Klassische Lyrik im Rap-Sound

Es klingt wie ein simples Patentrezept: Wenn Kinder keine Gedichte mehr auf herkömmliche Art lernen wollen, dann sollen sie die Verse eben rappen. Mit dem rhythmischen Sprechgesang kehrt vielleicht die Freude an der Lyrik zurück.

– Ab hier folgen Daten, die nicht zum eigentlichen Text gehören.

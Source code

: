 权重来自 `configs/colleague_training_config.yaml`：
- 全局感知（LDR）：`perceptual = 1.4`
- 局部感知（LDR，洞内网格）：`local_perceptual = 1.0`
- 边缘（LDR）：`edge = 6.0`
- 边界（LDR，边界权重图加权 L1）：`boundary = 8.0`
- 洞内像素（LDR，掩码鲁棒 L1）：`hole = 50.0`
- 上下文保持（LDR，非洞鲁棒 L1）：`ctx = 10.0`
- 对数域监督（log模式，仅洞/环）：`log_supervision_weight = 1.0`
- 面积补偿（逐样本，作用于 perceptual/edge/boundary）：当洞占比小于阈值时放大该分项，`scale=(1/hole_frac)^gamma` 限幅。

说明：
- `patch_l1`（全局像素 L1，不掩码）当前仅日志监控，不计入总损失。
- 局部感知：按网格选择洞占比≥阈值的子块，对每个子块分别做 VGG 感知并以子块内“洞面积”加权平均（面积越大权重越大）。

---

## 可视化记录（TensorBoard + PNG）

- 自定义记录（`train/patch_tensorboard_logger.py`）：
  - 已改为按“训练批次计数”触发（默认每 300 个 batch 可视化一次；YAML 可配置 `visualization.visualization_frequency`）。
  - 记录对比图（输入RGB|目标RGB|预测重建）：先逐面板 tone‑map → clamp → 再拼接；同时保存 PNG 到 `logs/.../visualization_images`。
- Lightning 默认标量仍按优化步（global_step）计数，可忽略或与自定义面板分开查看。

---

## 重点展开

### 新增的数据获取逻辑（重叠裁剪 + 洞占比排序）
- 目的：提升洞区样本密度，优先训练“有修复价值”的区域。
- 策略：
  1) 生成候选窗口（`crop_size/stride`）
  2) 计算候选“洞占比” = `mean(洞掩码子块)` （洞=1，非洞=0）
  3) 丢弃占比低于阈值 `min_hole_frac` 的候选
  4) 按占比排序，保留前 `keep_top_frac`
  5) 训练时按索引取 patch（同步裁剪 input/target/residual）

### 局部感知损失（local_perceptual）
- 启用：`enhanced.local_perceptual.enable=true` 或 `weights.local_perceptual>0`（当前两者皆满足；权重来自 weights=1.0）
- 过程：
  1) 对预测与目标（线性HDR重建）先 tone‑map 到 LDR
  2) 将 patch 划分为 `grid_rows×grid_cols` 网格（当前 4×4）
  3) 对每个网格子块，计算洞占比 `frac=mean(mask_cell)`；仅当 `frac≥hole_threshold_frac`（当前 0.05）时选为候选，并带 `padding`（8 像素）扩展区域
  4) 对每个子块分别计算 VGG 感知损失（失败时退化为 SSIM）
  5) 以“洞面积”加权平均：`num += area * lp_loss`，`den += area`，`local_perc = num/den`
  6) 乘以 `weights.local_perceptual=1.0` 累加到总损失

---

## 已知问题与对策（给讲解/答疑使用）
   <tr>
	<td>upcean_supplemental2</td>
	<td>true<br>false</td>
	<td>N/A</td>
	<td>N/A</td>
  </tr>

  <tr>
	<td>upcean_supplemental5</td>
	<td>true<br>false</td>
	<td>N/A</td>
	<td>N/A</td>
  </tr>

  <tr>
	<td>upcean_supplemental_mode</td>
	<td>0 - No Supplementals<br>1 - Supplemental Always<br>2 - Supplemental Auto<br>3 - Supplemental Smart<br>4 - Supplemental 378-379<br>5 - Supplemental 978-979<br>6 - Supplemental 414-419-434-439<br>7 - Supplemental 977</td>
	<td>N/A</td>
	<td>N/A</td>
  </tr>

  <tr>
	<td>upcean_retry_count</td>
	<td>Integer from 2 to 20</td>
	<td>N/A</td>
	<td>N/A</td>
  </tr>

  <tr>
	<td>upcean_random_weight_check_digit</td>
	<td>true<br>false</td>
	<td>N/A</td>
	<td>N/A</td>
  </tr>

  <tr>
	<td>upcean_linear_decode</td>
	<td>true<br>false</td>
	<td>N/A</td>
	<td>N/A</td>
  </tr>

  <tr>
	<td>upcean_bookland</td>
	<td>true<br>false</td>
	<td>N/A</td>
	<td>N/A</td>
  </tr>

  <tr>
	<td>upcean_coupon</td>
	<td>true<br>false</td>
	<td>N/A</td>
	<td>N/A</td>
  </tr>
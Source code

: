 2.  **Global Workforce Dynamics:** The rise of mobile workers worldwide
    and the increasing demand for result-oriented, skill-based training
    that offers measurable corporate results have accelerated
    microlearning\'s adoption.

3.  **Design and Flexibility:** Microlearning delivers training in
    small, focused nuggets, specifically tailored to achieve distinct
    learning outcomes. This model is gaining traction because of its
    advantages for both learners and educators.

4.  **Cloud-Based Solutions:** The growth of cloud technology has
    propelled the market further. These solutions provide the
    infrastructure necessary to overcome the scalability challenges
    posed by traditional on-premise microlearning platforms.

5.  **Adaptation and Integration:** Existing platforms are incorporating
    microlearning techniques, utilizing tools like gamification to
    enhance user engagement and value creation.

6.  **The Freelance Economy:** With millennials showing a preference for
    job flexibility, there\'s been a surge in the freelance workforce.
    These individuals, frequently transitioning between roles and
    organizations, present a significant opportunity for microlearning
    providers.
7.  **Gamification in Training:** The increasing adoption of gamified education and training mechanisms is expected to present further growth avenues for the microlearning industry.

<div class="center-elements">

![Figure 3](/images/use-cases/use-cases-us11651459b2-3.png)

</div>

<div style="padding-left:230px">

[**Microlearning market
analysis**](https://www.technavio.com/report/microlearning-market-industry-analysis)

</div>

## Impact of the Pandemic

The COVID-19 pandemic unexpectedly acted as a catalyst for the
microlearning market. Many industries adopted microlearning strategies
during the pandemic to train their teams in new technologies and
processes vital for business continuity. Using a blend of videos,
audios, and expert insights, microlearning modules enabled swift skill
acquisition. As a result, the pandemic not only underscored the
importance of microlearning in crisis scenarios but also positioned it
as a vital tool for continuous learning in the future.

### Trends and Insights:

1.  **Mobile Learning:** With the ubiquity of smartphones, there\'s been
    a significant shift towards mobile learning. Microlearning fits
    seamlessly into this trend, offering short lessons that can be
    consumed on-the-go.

Die Hoffnung mancher Eltern und Pädagogen hat einen Namen: „Junge Dichter und Denker” oder kurz „JDD” nennt sich die sechsköpfige Kindergruppe aus Buchholz (Nordheide/Niedersachsen). Die Mädchen und Jungen zwischen 11 und 15 Jahren haben kürzlich eine CD mit berühmten „klassischen” Gedichten herausgebracht – frisch und frech im Wechselgesang vorgetragen, mit vorwärts drängendem Beat unterlegt. Da klingen die Verse von alten „Haudegen” der Literaturgeschichte zuweilen so, als hätten diese gerade erst zur Feder gegriffen und mal eben ganz spontan unsterbliche Verse hingefetzt.

Laut neudeutscher Formulierung auf dem Plattencover haben folgende Leute die „Lyrics” (also: Texte) geliefert: Goethe, Schiller, Mörike, Heine und Fontane. Wow! Ihre Ohrwurm-Hits heißen beispielsweise „Erlkönig”, „Heidenröslein”, „Der Handschuh”, „John Maynard” und „Loreley”. Und das alles mit Kinderstimmen gerappt – man stelle sich vor.

Gewiss: Da klingt die eine oder andere Zeile auch schon mal putzig. Manchmal haben die Kontraste zwischen edler Wortwahl und lockerem Gesang ihren ganz eigenen Verfremdungs-Reiz. Aber nicht jede kostbare sprachliche Wendung lässt sich ins coole Rap-Schema zwängen.

Allerdings gibt es auch viele Passagen, die einen musikalischen Rhythmus bereits in sich tragen: Beispielsweise das „Walle! Walle! Manche Strecke . . .” aus Goethes „Zauberlehrling” und natürlich Fontanes „Herr von Ribbeck auf Ribbeck im Havelland”. Beide Gedichte haben sich ja schon vor etlichen Jahren bei Achim Reichel als rock-tauglich erwiesen. Auch die zugespitzte Dramatik in den Balladen von Schiller und Fontane eignet sich für diese Darbietungsform.

Jede Gruppe braucht ihre Legende: Die ursprüngliche Idee zum ganzen JDD-Projekt soll die elfjährige Nicola gehabt haben. Sie musste für die Schule Mörikes „Er ist’s” („Frühling lässt sein blaues Band…) auswendig lernen, verspürte wenig Lust dazu – und auf einmal kam ihr der Rap in den Sinn: Die immergrünen Frühlings-Zeilen nahmen dabei zusätzlich Fahrt auf. Gemeinsam mit anderen feilte Nicola den Song nach und nach aus; dann kamen immer weitere Texte hinzu. Inzwischen können die Kinder eine Menge Gedichte auswendig. Na, wenn das nichts ist!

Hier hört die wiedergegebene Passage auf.